++++ RECORDS SHOWN
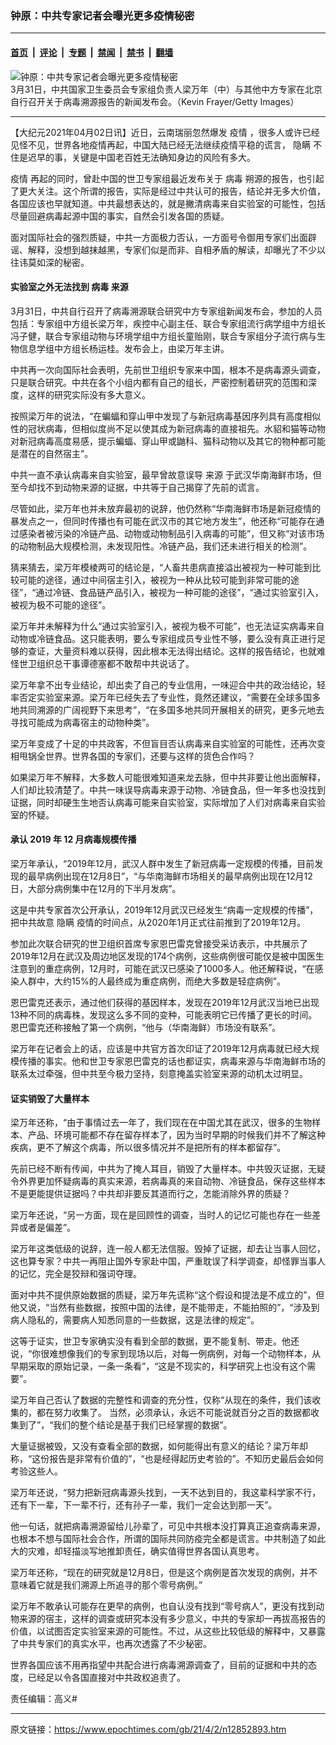 ### 钟原：中共专家记者会曝光更多疫情秘密

---

#### [首页](../../../..?n12852893) &nbsp;|&nbsp; [评论](../../../../../epoch-comment?n12852893) &nbsp;|&nbsp; [专题](../../../../../epoch-special?n12852893) &nbsp;|&nbsp; [禁闻](../../../../../epoch-news?n12852893) &nbsp;|&nbsp; [禁书](../../../../../books?n12852893) &nbsp;|&nbsp; [翻墙](https://github.com/gfw-breaker/nogfw/blob/master/README.md?n12852893)


<div><img alt="钟原：中共专家记者会曝光更多疫情秘密" class="attachment-djy_600_400 size-djy_600_400 wp-post-image" src="https://i.epochtimes.com/assets/uploads/2021/04/id12852918-GettyImages-1232038310-600x400.jpg"/>
<div class="caption">
 3月31日，中共国家卫生委员会专家组负责人梁万年（中）与其他中方专家在北京自行召开关于病毒溯源报告的新闻发布会。（Kevin Frayer/Getty Images）
</div></div><hr/><div class="post_content" id="artbody" itemprop="articleBody">
 <!-- article content begin -->
 <p>
  【大纪元2021年04月02日讯】近日，云南瑞丽忽然爆发
  <ok href="https://www.epochtimes.com/gb/tag/%E7%96%AB%E6%83%85.html">
   疫情
  </ok>
  ，很多人或许已经见怪不见，世界各地疫情再起，中国大陆已经无法继续疫情平稳的谎言，
  <ok href="https://www.epochtimes.com/gb/tag/%E9%9A%90%E7%9E%92.html">
   隐瞒
  </ok>
  不住是迟早的事，关键是中国老百姓无法确知身边的风险有多大。
 </p>
 <p>
  <ok href="https://www.epochtimes.com/gb/tag/%E7%96%AB%E6%83%85.html">
   疫情
  </ok>
  再起的同时，曾赴中国的世卫专家组最近发布关于
  <ok href="https://www.epochtimes.com/gb/tag/%E7%97%85%E6%AF%92.html">
   病毒
  </ok>
  朔源的报告，也引起了更大关注。这个所谓的报告，实际是经过中共认可的报告，结论并无多大价值，各国应该也早就知道。中共最想表达的，就是撇清病毒来自实验室的可能性，包括尽量回避病毒起源中国的事实，自然会引发各国的质疑。
 </p>
 <p>
  面对国际社会的强烈质疑，中共一方面极力否认，一方面号令御用专家们出面辟谣、解释，没想到越抹越黑，专家们似是而非、自相矛盾的解读，却曝光了不少以往讳莫如深的秘密。
 </p>
 <h4>
  <strong>
   实验室之外无法找到
   <ok href="https://www.epochtimes.com/gb/tag/%E7%97%85%E6%AF%92.html">
    病毒
   </ok>
   <ok href="https://www.epochtimes.com/gb/tag/%E6%9D%A5%E6%BA%90.html">
    来源
   </ok>
  </strong>
 </h4>
 <p>
  3月31日，中共自行召开了病毒溯源联合研究中方专家组新闻发布会，参加的人员包括：专家组中方组长梁万年，疾控中心副主任、联合专家组流行病学组中方组长冯子健，联合专家组动物与环境学组中方组长童贻刚，联合专家组分子流行病与生物信息学组中方组长杨运桂。发布会上，由梁万年主讲。
 </p>
 <p>
  中共再一次向国际社会表明，先前世卫组织专家来中国，根本不是病毒源头调查，只是联合研究。中共在各个小组内都有自己的组长，严密控制着研究的范围和深度，这样的研究实际没有多大意义。
 </p>
 <p>
  按照梁万年的说法，“在蝙蝠和穿山甲中发现了与新冠病毒基因序列具有高度相似性的冠状病毒，但相似度尚不足以使其成为新冠病毒的直接祖先。水貂和猫等动物对新冠病毒高度易感，提示蝙蝠、穿山甲或鼬科、猫科动物以及其它的物种都可能是潜在的自然宿主”。
 </p>
 <p>
  中共一直不承认病毒来自实验室，最早曾故意误导
  <ok href="https://www.epochtimes.com/gb/tag/%E6%9D%A5%E6%BA%90.html">
   来源
  </ok>
  于武汉华南海鲜市场，但至今却找不到动物来源的证据，中共等于自己揭穿了先前的谎言。
 </p>
 <p>
  尽管如此，梁万年也并未放弃最初的说辞，他仍然称“华南海鲜市场是新冠疫情的暴发点之一，但同时传播也有可能在武汉市的其它地方发生”，他还称“可能存在通过感染者被污染的冷链产品、动物或动物制品引入病毒的可能”，但又称“对该市场的动物制品大规模检测，未发现阳性。冷链产品，我们还未进行相关的检测”。
 </p>
 <p>
  猜来猜去，梁万年模棱两可的结论是，“人畜共患病直接溢出被视为一种可能到比较可能的途径，通过中间宿主引入，被视为一种从比较可能到非常可能的途径”，“通过冷链、食品链产品引入，被视为一种可能的途径”，“通过实验室引入，被视为极不可能的途径”。
 </p>
 <p>
  梁万年并未解释为什么“通过实验室引入，被视为极不可能”，也无法证实病毒来自动物或冷链食品。这只能表明，要么专家组成员专业性不够，要么没有真正进行足够的查证，大量资料难以获得，因此根本无法得出结论。这样的报告结论，也就难怪世卫组织总干事谭德塞都不敢帮中共说话了。
 </p>
 <p>
  梁万年拿不出专业结论，却出卖了自己的专业信用，一味迎合中共的政治结论，轻率否定实验室来源。梁万年已经失去了专业性，竟然还建议，“需要在全球多国多地共同溯源的广阔视野下来思考”，“在多国多地共同开展相关的研究，更多元地去寻找可能成为病毒宿主的动物种类”。
 </p>
 <p>
  梁万年变成了十足的中共政客，不但盲目否认病毒来自实验室的可能性，还再次变相甩锅全世界。世界各国的专家们，还要与这样的货色合作吗？
 </p>
 <p>
  如果梁万年不解释，大多数人可能很难知道来龙去脉，但中共非要让他出面解释，人们却比较清楚了。中共一味误导病毒来源于动物、冷链食品，但一年多也没找到证据，同时却硬生生地否认病毒可能来自实验室，实际增加了人们对病毒来自实验室的怀疑。
 </p>
 <h4>
  <strong>
   承认
  </strong>
  <strong>
   2019
  </strong>
  <strong>
   年
  </strong>
  <strong>
   12
  </strong>
  <strong>
   月病毒规模传播
  </strong>
 </h4>
 <p>
  梁万年承认，“2019年12月，武汉人群中发生了新冠病毒一定规模的传播，目前发现的最早病例出现在12月8日”，“与华南海鲜市场相关的最早病例出现在12月12日，大部分病例集中在12月的下半月发病”。
 </p>
 <p>
  这是中共专家首次公开承认，2019年12月武汉已经发生“病毒一定规模的传播”，把中共故意
  <ok href="https://www.epochtimes.com/gb/tag/%E9%9A%90%E7%9E%92.html">
   隐瞒
  </ok>
  疫情的时间点，从2020年1月正式往前推到了2019年12月。
 </p>
 <p>
  参加此次联合研究的世卫组织首席专家恩巴雷克曾接受采访表示，中共展示了2019年12月在武汉及周边地区发现的174个病例，这些病例很可能仅是被中国医生注意到的重症病例，12月时，可能在武汉已感染了1000多人。他还解释说，“在感染人群中，大约15%的人最终成为重症病例，而绝大多数是轻症病例”。
 </p>
 <p>
  恩巴雷克还表示，通过他们获得的基因样本，发现在2019年12月武汉当地已出现13种不同的病毒株，发现这么多不同的变种，可能表明它已传播了更长的时间。恩巴雷克还称接触了第一个病例，“他与（华南海鲜）市场没有联系”。
 </p>
 <p>
  梁万年在记者会上的话，应该是中共官方首次印证了2019年12月病毒就已经大规模传播的事实。他和世卫专家恩巴雷克的话也都证实，病毒来源与华南海鲜市场的联系太过牵强，但中共至今极力坚持，刻意掩盖实验室来源的动机太过明显。
 </p>
 <h4>
  <strong>
   证实销毁了大量样本
  </strong>
 </h4>
 <p>
  梁万年还称，“由于事情过去一年了，我们现在在中国尤其在武汉，很多的生物样本、产品、环境可能都不存在留存样本了，因为当时早期的时候我们并不了解这种疾病，更不了解这个病毒，所以很多情况并不是把所有的样本都留存”。
 </p>
 <p>
  先前已经不断有传闻，中共为了掩人耳目，销毁了大量样本。中共毁灭证据，无疑令外界更加怀疑病毒的真实来源，若病毒真的来自动物、冷链食品，保存这些样本不是更能提供证据吗？中共却非要反其道而行之，怎能消除外界的质疑？
 </p>
 <p>
  梁万年还说，“另一方面，现在是回顾性的调查，当时人的记忆可能也存在一些差异或者是偏差”。
 </p>
 <p>
  梁万年这类低级的说辞，连一般人都无法信服。毁掉了证据，却去让当事人回忆，这也算专家？中共一再阻止国外专家赴中国，严重耽误了科学调查，却怪罪当事人的记忆，完全是狡辩和强词夺理。
 </p>
 <p>
  面对中共不提供原始数据的质疑，梁万年先谎称“这个假设和提法是不成立的”，但他又说，“当然有些数据，按照中国的法律，是不能带走，不能拍照的”，“涉及到病人隐私的，需要病人知悉同意的一些数据，这是法律的规定”。
 </p>
 <p>
  这等于证实，世卫专家确实没有看到全部的数据，更不能复制、带走。他还说，“你很难想像我们的专家到现场以后，对每一例病例，对每一个动物样本，从早期采取的原始记录，一条一条看”，“这是不现实的，科学研究上也没有这个需要”。
 </p>
 <p>
  梁万年自己否认了数据的完整性和调查的充分性，仅称“从现在的条件，我们该收集的，都在努力收集了。 当然，必须承认，永远不可能说就百分之百的数据都收集到了”，“我们的整个结论是基于我们已经掌握的数据”。
 </p>
 <p>
  大量证据被毁，又没有查看全部的数据，如何能得出有意义的结论？梁万年却称，“这份报告是非常有价值的”，“也是经得起历史考验的”。不知历史最后会如何考验这些人。
 </p>
 <p>
  梁万年还说，“努力把新冠病毒源头找到，一天不达到目的，我这辈科学家不行，还有下一辈，下一辈不行，还有孙子一辈，我们一定会达到那一天”。
 </p>
 <p>
  他一句话，就把病毒溯源留给儿孙辈了，可见中共根本没打算真正追查病毒来源，也根本不想与国际社会合作，所谓的国际共同防疫完全都是谎言。中共制造了如此大的灾难，却轻描淡写地推卸责任，确实值得世界各国认真思考。
 </p>
 <p>
  梁万年还称，“现在的研究就是12月8日，但是这个病例是首次发现的病例，并不意味着它就是我们溯源上所追寻的那个零号病例。”
 </p>
 <p>
  梁万年不敢承认可能存在更早的病例，也自认没有找到“零号病人”，更没有找到动物来源的宿主，这样的调查或研究本没有多少意义，中共的专家却一再拔高报告的价值，以试图否定实验室来源的可能性。不过，从这些比较低级的解释中，又暴露了中共专家们的真实水平，也再次透露了不少秘密。
 </p>
 <p>
  世界各国应该不用再指望中共配合进行病毒溯源调查了，目前的证据和中共的态度，已经足以令各国直接对中共政权追责了。
 </p>
 <p>
  责任编辑：高义#
 </p>
 <!-- article content end -->
 <div id="below_article_ad">
 </div>
</div>


---

原文链接：https://www.epochtimes.com/gb/21/4/2/n12852893.htm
++++++++
WHAT THE EXERCISE ASKS:
Starting at the line that contains "先前已经不断有传闻，中共为了", quote each remaining line of the entries above, unchanged.

RESPONSE TO THE EXERCISE:
  先前已经不断有传闻，中共为了掩人耳目，销毁了大量样本。中共毁灭证据，无疑令外界更加怀疑病毒的真实来源，若病毒真的来自动物、冷链食品，保存这些样本不是更能提供证据吗？中共却非要反其道而行之，怎能消除外界的质疑？
 </p>
 <p>
  梁万年还说，“另一方面，现在是回顾性的调查，当时人的记忆可能也存在一些差异或者是偏差”。
 </p>
 <p>
  梁万年这类低级的说辞，连一般人都无法信服。毁掉了证据，却去让当事人回忆，这也算专家？中共一再阻止国外专家赴中国，严重耽误了科学调查，却怪罪当事人的记忆，完全是狡辩和强词夺理。
 </p>
 <p>
  面对中共不提供原始数据的质疑，梁万年先谎称“这个假设和提法是不成立的”，但他又说，“当然有些数据，按照中国的法律，是不能带走，不能拍照的”，“涉及到病人隐私的，需要病人知悉同意的一些数据，这是法律的规定”。
 </p>
 <p>
  这等于证实，世卫专家确实没有看到全部的数据，更不能复制、带走。他还说，“你很难想像我们的专家到现场以后，对每一例病例，对每一个动物样本，从早期采取的原始记录，一条一条看”，“这是不现实的，科学研究上也没有这个需要”。
 </p>
 <p>
  梁万年自己否认了数据的完整性和调查的充分性，仅称“从现在的条件，我们该收集的，都在努力收集了。 当然，必须承认，永远不可能说就百分之百的数据都收集到了”，“我们的整个结论是基于我们已经掌握的数据”。
 </p>
 <p>
  大量证据被毁，又没有查看全部的数据，如何能得出有意义的结论？梁万年却称，“这份报告是非常有价值的”，“也是经得起历史考验的”。不知历史最后会如何考验这些人。
 </p>
 <p>
  梁万年还说，“努力把新冠病毒源头找到，一天不达到目的，我这辈科学家不行，还有下一辈，下一辈不行，还有孙子一辈，我们一定会达到那一天”。
 </p>
 <p>
  他一句话，就把病毒溯源留给儿孙辈了，可见中共根本没打算真正追查病毒来源，也根本不想与国际社会合作，所谓的国际共同防疫完全都是谎言。中共制造了如此大的灾难，却轻描淡写地推卸责任，确实值得世界各国认真思考。
 </p>
 <p>
  梁万年还称，“现在的研究就是12月8日，但是这个病例是首次发现的病例，并不意味着它就是我们溯源上所追寻的那个零号病例。”
 </p>
 <p>
  梁万年不敢承认可能存在更早的病例，也自认没有找到“零号病人”，更没有找到动物来源的宿主，这样的调查或研究本没有多少意义，中共的专家却一再拔高报告的价值，以试图否定实验室来源的可能性。不过，从这些比较低级的解释中，又暴露了中共专家们的真实水平，也再次透露了不少秘密。
 </p>
 <p>
  世界各国应该不用再指望中共配合进行病毒溯源调查了，目前的证据和中共的态度，已经足以令各国直接对中共政权追责了。
 </p>
 <p>
  责任编辑：高义#
 </p>
 <!-- article content end -->
 <div id="below_article_ad">
 </div>
</div>


---

原文链接：https://www.epochtimes.com/gb/21/4/2/n12852893.htm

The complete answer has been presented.